Thursday, May 1, 2014

Book Review: UFOs, by Leslie Kean (2010)



Rating: 5/5 - Go read this book right now!

I like to fancy myself a skeptic; evidence is kind of my thing. If you're going to make a claim, you should back it up. I try to marshal a lot of my own thoughts with the evidence-based approach. For this reason, cracking open Leslie Kean's UFOs today felt like getting hit in the face with a baseball bat - of evidence!

I arrived at this book with probably an average intellectual history on the subject of "Unidentified Flying Objects." At a young age, I was fascinated with - and slightly terrified of - the anecdotal accounts I had read, often featuring artist's embellishments: the lonely couple, driving along a country road before being abducted by a looming, light-filled saucer, manned by slit-eyed aliens at the helm, of course only recall the trauma of ghastly sexual probing while undergoing "hypnosis therapy." Unsurprisingly, it did not take long to shake loose from this dubious (to say the least) material, partially aided by some of the writings of Carl Sagan, who participated in UFO investigations by the US Air Force and asserted in his book, The Demon Haunted World, that "alien abductions" are easily explained by mass hysteria and waking hallucinations.

I became acquainted with other, likely explanations: swamp lights, weather balloons, abnormal weather, navigation lights on planes, crop circle hoaxers, forged photographs. We know the overall Hollywoodization of UFOs as extraterrestrial vessels of all kinds. Basically, pop culture says UFOs = aliens, preferably either really powerful or really goofy ones. (Close Encounters of the Third Kind is still one of my all-time favorite movies, though.) Now, UFOs are the subjects of satirized 50s-horror.

The somewhat stalled-out facade of UFOs today.

I think this collection of images and a general dismissal of UFO research to the confines of conspiracy-nut fantasyland is where not only I, but many of us, approach the subject from. It feels like a settled issue. Maybe our society was scared by UFOs for a little bit, in the past, but now we can laugh about it because we know better.

Enter Leslie Kean.

In an interview with MSNBC from 2010, Kean stated that the purpose of her book was to explore the roughly "five percent" of UFO reports that remain unexplained after official investigation.

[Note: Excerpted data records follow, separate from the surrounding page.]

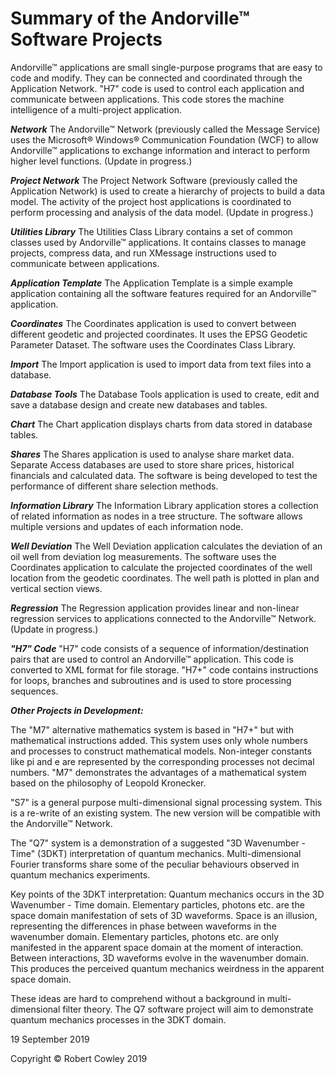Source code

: # Summary of the Andorville™ Software Projects
Andorville™ applications are small single-purpose programs that are easy to code and modify. They can be connected and coordinated through the Application Network. "H7" code is used to control each application and communicate between applications. This code stores the machine intelligence of a multi-project application.

***Network***
The Andorville™ Network (previously called the Message Service) uses the Microsoft® Windows® Communication Foundation (WCF) to allow Andorville™ applications to exchange information and interact to perform higher level functions. (Update in progress.)

***Project Network***
The Project Network Software (previously called the Application Network) is used to create a hierarchy of projects to build a data model. The activity of the project host applications is coordinated to perform processing and analysis of the data model. (Update in progress.)

***Utilities Library***
The Utilities Class Library contains a set of common classes used by Andorville™ applications. It contains classes to manage projects, compress data, and run XMessage instructions used to communicate between applications.

***Application Template***
The Application Template is a simple example application containing all the software features required for an Andorville™ application.

***Coordinates***
The Coordinates application is used to convert between different geodetic and projected coordinates. It uses the EPSG Geodetic Parameter Dataset. The software uses the Coordinates Class Library.

***Import***
The Import application is used to import data from text files into a database.

***Database Tools***
The Database Tools application is used to create, edit and save a database design and create new databases and tables.

***Chart***
The Chart application displays charts from data stored in database tables.

***Shares***
The Shares application is used to analyse share market data. Separate Access databases are used to store share prices, historical financials and calculated data. The software is being developed to test the performance of different share selection methods.

***Information Library***
The Information Library application stores a collection of related information as nodes in a tree structure. The software allows multiple versions and updates of each information node.

***Well Deviation***
The Well Deviation application calculates the deviation of an oil well from deviation log measurements. The software uses the Coordinates application to calculate the projected coordinates of the well location from the geodetic coordinates. The well path is plotted in plan and vertical section views.

***Regression***
The Regression application provides linear and non-linear regression services to applications connected to the Andorville™ Network. (Update in progress.)

***"H7" Code***
"H7" code consists of a sequence of information/destination pairs that are used to control an Andorville™ application. This code is converted to XML format for file storage. "H7+" code contains instructions for loops, branches and subroutines and is used to store processing sequences.

***Other Projects in Development:***

The "M7" alternative mathematics system is based in "H7+" but with mathematical instructions added. This system uses only whole numbers and processes to construct mathematical models. Non-integer constants like pi and e are represented by the corresponding processes not decimal numbers. "M7" demonstrates the advantages of a mathematical system based on the philosophy of Leopold Kronecker.

"S7" is a general purpose multi-dimensional signal processing system. This is a re-write of an existing system. The new version will be compatible with the Andorville™ Network.

The "Q7" system is a demonstration of a suggested "3D Wavenumber - Time" (3DKT) interpretation of quantum mechanics. Multi-dimensional Fourier transforms share some of the peculiar behaviours observed in quantum mechanics experiments.

Key points of the 3DKT interpretation:
Quantum mechanics occurs in the 3D Wavenumber - Time domain.
Elementary particles, photons etc. are the space domain manifestation of sets of 3D waveforms.
Space is an illusion, representing the differences in phase between waveforms in the wavenumber domain.
Elementary particles, photons etc. are only manifested in the apparent space domain at the moment of interaction.
Between interactions, 3D waveforms evolve in the wavenumber domain. This produces the perceived quantum mechanics weirdness in the apparent space domain.

These ideas are hard to comprehend without a background in multi-dimensional filter theory. The Q7 software project will aim to demonstrate quantum mechanics processes in the 3DKT domain.

19 September 2019

Copyright © Robert Cowley 2019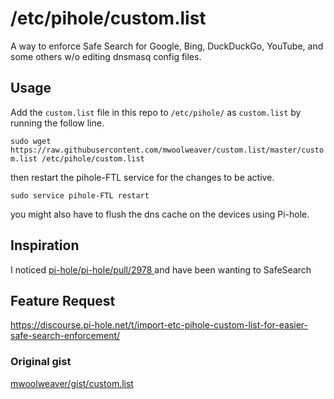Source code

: # /etc/pihole/custom.list
A way to enforce Safe Search for Google, Bing, DuckDuckGo, YouTube, and some others w/o editing dnsmasq config files.


## Usage
Add the `custom.list` file in this repo to `/etc/pihole/` as `custom.list` by running the follow line.

`sudo wget https://raw.githubusercontent.com/mwoolweaver/custom.list/master/custom.list /etc/pihole/custom.list`

then restart the pihole-FTL service for the changes to be active.

`sudo service pihole-FTL restart`

you might also have to flush the dns cache on the devices using Pi-hole.

## Inspiration 

I noticed [pi-hole/pi-hole/pull/2978 ](https://github.com/pi-hole/pi-hole/pull/2978) and have been wanting to SafeSearch 


## Feature Request

<https://discourse.pi-hole.net/t/import-etc-pihole-custom-list-for-easier-safe-search-enforcement/>

### Original gist

[mwoolweaver/gist/custom.list](https://gist.github.com/mwoolweaver/25b3f03c36ac46da6c5b645cb1c1f180)
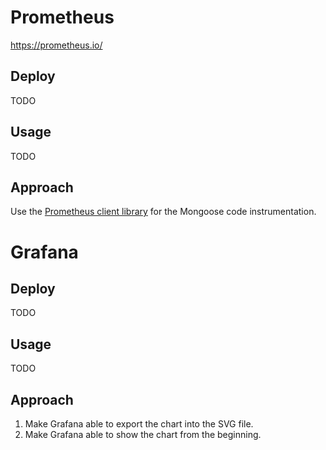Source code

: # Prometheus

https://prometheus.io/

## Deploy

TODO

## Usage

TODO

## Approach

Use the [Prometheus client library](https://github.com/prometheus/client_java) for the Mongoose code instrumentation.

# Grafana

## Deploy

TODO

## Usage

TODO

## Approach

1. Make Grafana able to export the chart into the SVG file.
2. Make Grafana able to show the chart from the beginning.
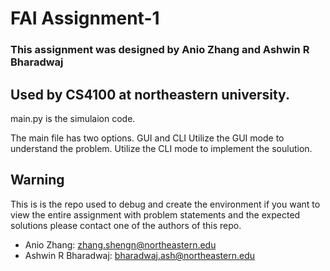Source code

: # FAI Assignment-1
### This assignment was designed by Anio Zhang and Ashwin R Bharadwaj


## Used by CS4100 at northeastern university. 
main.py is the simulaion code.

The main file has two options. GUI and CLI
Utilize the GUI mode to understand the problem. 
Utilize the CLI mode to implement the soulution.


## Warning
This is is the repo used to debug and create the environment if you want to view the entire assignment with problem statements and the expected solutions please contact one of the authors of this repo.

* Anio Zhang: zhang.shengn@northeastern.edu
* Ashwin R Bharadwaj: bharadwaj.ash@northeastern.edu
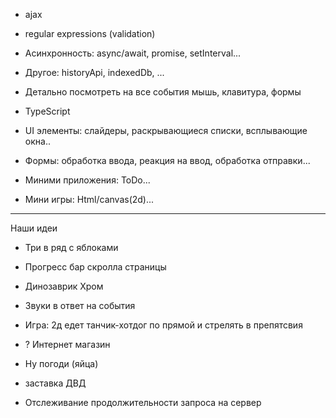 - ajax
- regular expressions (validation)
- Асинхронность: async/await, promise, setInterval...
- Другое: historyApi, indexedDb, ...

- Детально посмотреть на все события мышь, клавитура, формы 

- TypeScript

- UI элементы: слайдеры, раскрывающиеся списки, всплывающие окна.. 
- Формы: обработка ввода, реакция на ввод, обработка отправки... 
- Миними приложения: ToDo...
- Мини игры: Html/canvas(2d)...


---------
Наши идеи
- Три в ряд с яблоками
- Прогресс бар скролла страницы
- Динозаврик Хром
- Звуки в ответ на события
- Игра: 2д едет танчик-хотдог по прямой и стрелять в препятсвия 

- ? Интернет магазин

- Ну погоди (яйца)

- заставка ДВД

- Отслеживание продолжительности запроса на сервер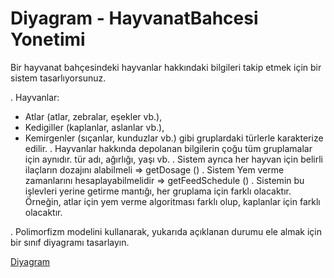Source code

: # Diyagram - HayvanatBahcesi Yonetimi

Bir hayvanat bahçesindeki hayvanlar hakkındaki bilgileri takip etmek için bir sistem tasarlıyorsunuz.

. Hayvanlar:
- Atlar (atlar, zebralar, eşekler vb.),
- Kedigiller (kaplanlar, aslanlar vb.),
- Kemirgenler (sıçanlar, kunduzlar vb.) gibi gruplardaki türlerle karakterize edilir.
. Hayvanlar hakkında depolanan bilgilerin çoğu tüm gruplamalar için aynıdır.
  tür adı, ağırlığı, yaşı vb.
. Sistem ayrıca her hayvan için belirli ilaçların dozajını alabilmeli => getDosage ()
. Sistem Yem verme zamanlarını hesaplayabilmelidir => getFeedSchedule ()
. Sistemin bu işlevleri yerine getirme mantığı, her gruplama için farklı olacaktır. Örneğin, atlar için yem verme algoritması farklı olup, kaplanlar için farklı       olacaktır.

. Polimorfizm modelini kullanarak, yukarıda açıklanan durumu ele almak için bir sınıf diyagramı tasarlayın.

 [Diyagram]()
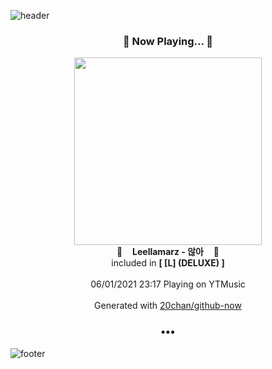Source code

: ![header](https://capsule-render.vercel.app/api?type=wave&height=170&section=header&text=Hi.%20I'm%20SHIFT&fontColor=090707&fontAlignX=45&fontAlignY=65&fontSize=100)

<h3 align="center">🎵 Now Playing... 🎵</h3>
<p align="center">
  <a href="https://music.youtube.com/watch?v=FnN0YStP05I">
    <img width="300" src="https://lh3.googleusercontent.com/BFCD6Jj70jcqb7ZAwyqGmfqARdU54zms61T88OR1qUCbiSvSF_jwMGKnF555suugJV_XgbAweo2KI619">
  </a>
  <br>
  🎵&nbsp&nbsp&nbsp <b>Leellamarz - 않아</b> &nbsp&nbsp&nbsp🎵
  <br>
  included in <b>[ [L] (DELUXE) ]</b>
  
  <br />
  <br />
  06/01/2021 23:17 Playing on YTMusic
  <br />
  <br />
  Generated with <a href="https://github.com/20chan/github-now">20chan/github-now</a>
</p>

<h3 align="center">•••</h3>

![footer](https://capsule-render.vercel.app/api?type=wave&height=150&section=footer)
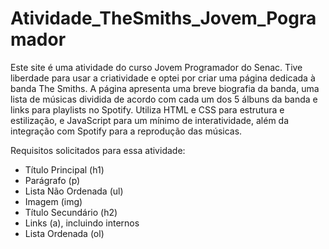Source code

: # Atividade_TheSmiths_Jovem_Pogramador

Este site é uma atividade do curso Jovem Programador do Senac. Tive liberdade para usar a criatividade e optei por criar uma página dedicada à banda The Smiths. A página apresenta uma breve biografia da banda, uma lista de músicas dividida de acordo com cada um dos 5 álbuns da banda e links para playlists no Spotify. Utiliza HTML e CSS para estrutura e estilização, e JavaScript para um mínimo de interatividade, além da integração com Spotify para a reprodução das músicas.

Requisitos solicitados para essa atividade:
- Título Principal (h1)
- Parágrafo (p)
- Lista Não Ordenada (ul)
- Imagem (img)
- Título Secundário (h2)
- Links (a), incluindo internos
- Lista Ordenada (ol)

Ninety-five percent of "UFO" (Or "UAP," Unexplained Aerial Phenomena) reports probably fit in to the list of explanations I rattled off above, that is, they can be explained by natural or man-made phenomena.

However, once one starts to wade into the well-documented sea of that remaining, unexplained five percent, the laughter dies down rather quickly. This is the realm of quite shockingly verifiable evidence, not some half-assed campfire story. Some of the most credible UFO events are compilations of hundreds of independently confirmed reports matching in description and location, others are documented by original camera or radar data, and still others are backed by not only the pilots, high-ranking government workers and military officials who reported them, but also the follow-ups: extensive panel investigations that time and again methodically trudge through physical, climatological, psychological, artificial, or other possibilities until again and again arriving at the same startling conclusion: the evidence is detailed and reliable/the photo hasn't been tampered with/the eyewitnesses are credible, and we have no idea what the hell happened on [insert dozens of dates, times, and locations]. 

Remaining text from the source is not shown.